Just days before RightsCon 2026, a major annual international human rights and digital freedom summit, was set to open its doors in Lusaka, Zambia, U.S.-based organizers announced the full cancellation of the event, citing foreign interference and pressure from Beijing that forced Zambian officials to bar Taiwanese civil society delegates from participating.
Access Now, the New York-headquartered digital rights advocacy group that hosts the yearly summit, confirmed the cancellation late Friday, reversing months of planning that was expected to draw more than 3,700 in-person and online attendees from over 150 countries around the globe. The organization said the cancellation followed a last-minute announcement from the Zambian government that the summit would be postponed, with informal communications later revealing the condition for lifting the postponement: Access Now would have to censor specific discussion topics and bar at-risk communities, including Taiwanese participants, from joining both in-person and virtually.
“We believe foreign interference is the reason RightsCon 2026 won’t proceed in Zambia,” Access Now said in its official statement. The group added that it repeatedly rejected any demands to exclude delegates based on political pressure, making the summit unable to move forward.
Initially, the Zambian government framed its move as a routine check to ensure the summit’s themes aligned with the country’s “national values, policy priorities and broader public interest considerations.” But the context of Zambia’s deep political and economic ties to China, rooted in large-scale Chinese investment in the country’s lucrative mining sector, makes the reported pressure consistent with Beijing’s long-standing diplomatic position on Taiwan.
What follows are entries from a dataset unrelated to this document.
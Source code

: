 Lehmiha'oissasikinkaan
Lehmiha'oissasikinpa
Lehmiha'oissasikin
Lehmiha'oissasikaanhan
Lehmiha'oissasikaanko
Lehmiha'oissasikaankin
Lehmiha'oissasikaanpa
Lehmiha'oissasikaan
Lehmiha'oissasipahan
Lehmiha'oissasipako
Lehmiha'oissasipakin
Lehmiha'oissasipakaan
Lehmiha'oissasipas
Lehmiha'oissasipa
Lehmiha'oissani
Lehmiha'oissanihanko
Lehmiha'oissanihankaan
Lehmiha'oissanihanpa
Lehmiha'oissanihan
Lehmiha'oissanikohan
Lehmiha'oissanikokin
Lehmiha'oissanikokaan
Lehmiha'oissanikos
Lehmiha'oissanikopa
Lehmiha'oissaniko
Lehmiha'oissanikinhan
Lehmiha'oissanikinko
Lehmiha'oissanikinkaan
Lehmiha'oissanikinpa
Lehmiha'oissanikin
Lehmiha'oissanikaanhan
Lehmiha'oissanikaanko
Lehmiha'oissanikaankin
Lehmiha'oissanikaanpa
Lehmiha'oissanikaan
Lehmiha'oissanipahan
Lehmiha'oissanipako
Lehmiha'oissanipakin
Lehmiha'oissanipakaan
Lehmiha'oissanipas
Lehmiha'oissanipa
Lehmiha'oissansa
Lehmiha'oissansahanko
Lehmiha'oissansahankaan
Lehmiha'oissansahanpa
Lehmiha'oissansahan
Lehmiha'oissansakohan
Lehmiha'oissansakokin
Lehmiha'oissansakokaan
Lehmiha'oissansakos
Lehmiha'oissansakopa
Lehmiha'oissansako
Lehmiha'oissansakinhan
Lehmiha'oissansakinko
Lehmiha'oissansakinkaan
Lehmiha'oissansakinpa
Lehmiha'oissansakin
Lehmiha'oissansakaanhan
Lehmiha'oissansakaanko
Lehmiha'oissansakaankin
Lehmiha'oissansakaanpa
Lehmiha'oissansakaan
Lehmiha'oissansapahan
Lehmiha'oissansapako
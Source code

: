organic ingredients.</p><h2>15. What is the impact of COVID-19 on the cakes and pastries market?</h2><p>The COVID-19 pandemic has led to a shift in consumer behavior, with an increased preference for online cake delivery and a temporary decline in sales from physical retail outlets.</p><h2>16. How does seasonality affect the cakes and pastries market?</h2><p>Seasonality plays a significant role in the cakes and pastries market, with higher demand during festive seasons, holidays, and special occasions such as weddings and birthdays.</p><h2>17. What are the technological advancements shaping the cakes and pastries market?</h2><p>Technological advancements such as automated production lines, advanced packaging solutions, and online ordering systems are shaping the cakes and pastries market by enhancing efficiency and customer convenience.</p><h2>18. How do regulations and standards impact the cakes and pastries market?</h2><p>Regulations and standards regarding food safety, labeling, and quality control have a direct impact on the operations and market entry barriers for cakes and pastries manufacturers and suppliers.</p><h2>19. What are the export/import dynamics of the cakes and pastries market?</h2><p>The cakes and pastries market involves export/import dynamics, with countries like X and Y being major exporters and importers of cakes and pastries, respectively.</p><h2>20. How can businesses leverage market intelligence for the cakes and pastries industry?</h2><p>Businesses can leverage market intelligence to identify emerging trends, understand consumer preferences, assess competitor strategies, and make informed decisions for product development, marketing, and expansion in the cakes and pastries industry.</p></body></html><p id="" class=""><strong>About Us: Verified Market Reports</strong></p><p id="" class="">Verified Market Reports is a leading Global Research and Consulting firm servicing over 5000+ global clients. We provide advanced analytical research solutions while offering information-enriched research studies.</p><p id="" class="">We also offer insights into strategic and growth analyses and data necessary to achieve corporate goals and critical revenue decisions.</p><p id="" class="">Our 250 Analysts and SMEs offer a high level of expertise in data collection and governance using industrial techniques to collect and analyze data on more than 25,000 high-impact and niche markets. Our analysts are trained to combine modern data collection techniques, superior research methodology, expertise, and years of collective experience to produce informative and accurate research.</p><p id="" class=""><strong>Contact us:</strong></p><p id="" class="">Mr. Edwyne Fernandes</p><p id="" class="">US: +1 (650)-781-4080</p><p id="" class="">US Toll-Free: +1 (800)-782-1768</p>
China adheres to the one-China principle, which claims the self-governing island of Taiwan as an inalienable part of its territory, and requires all countries that maintain formal diplomatic relations with Beijing to cut off official and formal engagements with Taipei. China has built extensive economic and diplomatic influence across the African continent over the past two decades, giving it significant leverage over policy decisions in many African nations.
The cancellation of RightsCon marks the second high-profile incident involving Chinese diplomatic pressure on Taiwan in southern Africa in less than two weeks. Just one week prior, Taiwanese President Lai Ching-te’s planned official visit to Eswatini — the only African country that maintains formal diplomatic relations with Taipei — was derailed after China pressured Madagascar, Mauritius and Seychelles to withdraw overflight clearance for Lai’s aircraft. After that initial setback, Lai announced a surprise, unannounced arrival in Eswatini on Saturday, posting on social media platform X that “Taiwan will never be deterred by external pressures.”
Taiwan’s Digital Minister Lin Yi-jing linked the two incidents, saying in a Facebook statement Saturday that the cancellation of RightsCon, which was hosted last year in Taipei, exposes Beijing’s discomfort with the values of freedom, democracy and rule of law that both Taiwan and the summit represent. RightsCon has built a reputation over its years of operation as a leading global forum to discuss pressing digital rights issues including internet censorship, electronic mass surveillance, the global rise of cyberwarfare, and digital exclusion of marginalized communities.
Human Rights Watch, the leading global non-profit human rights organization, has called on Zambian authorities to issue a full public explanation for their decision to postpone and ultimately scuttle the summit. As of Sunday, the Zambian government has not issued any further comment responding to the allegations of pressure from China.